[Data supplied Boundary: Start]

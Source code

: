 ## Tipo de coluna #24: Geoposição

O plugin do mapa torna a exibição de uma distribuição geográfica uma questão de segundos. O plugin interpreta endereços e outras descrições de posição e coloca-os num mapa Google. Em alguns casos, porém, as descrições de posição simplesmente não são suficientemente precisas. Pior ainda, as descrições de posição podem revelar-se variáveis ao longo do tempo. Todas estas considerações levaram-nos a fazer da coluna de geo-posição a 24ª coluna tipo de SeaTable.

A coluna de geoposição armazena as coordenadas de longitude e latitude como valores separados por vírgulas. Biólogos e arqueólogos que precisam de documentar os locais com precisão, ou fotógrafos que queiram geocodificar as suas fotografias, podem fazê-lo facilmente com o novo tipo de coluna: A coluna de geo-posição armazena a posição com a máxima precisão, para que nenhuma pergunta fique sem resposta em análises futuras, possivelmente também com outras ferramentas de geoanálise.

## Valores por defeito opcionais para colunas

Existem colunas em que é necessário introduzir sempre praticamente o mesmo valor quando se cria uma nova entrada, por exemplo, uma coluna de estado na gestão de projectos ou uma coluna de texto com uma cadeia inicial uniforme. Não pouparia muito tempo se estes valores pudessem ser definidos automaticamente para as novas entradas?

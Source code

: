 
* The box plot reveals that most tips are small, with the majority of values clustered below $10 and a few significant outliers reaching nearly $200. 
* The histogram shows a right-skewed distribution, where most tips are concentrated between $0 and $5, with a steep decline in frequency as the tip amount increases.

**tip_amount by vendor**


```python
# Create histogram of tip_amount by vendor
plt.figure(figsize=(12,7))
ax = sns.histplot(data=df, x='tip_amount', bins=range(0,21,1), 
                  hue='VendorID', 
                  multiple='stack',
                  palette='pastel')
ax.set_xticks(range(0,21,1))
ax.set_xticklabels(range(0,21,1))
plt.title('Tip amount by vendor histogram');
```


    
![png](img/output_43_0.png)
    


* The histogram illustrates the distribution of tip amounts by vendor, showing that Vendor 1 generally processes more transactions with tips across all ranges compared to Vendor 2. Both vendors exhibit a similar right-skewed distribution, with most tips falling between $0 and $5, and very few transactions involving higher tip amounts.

[Data supplied Boundary: End]

**Exercise requirements:** Each line of the data above that contains the string "para" should be counted; give only the total.

**Output of the exercise:** 3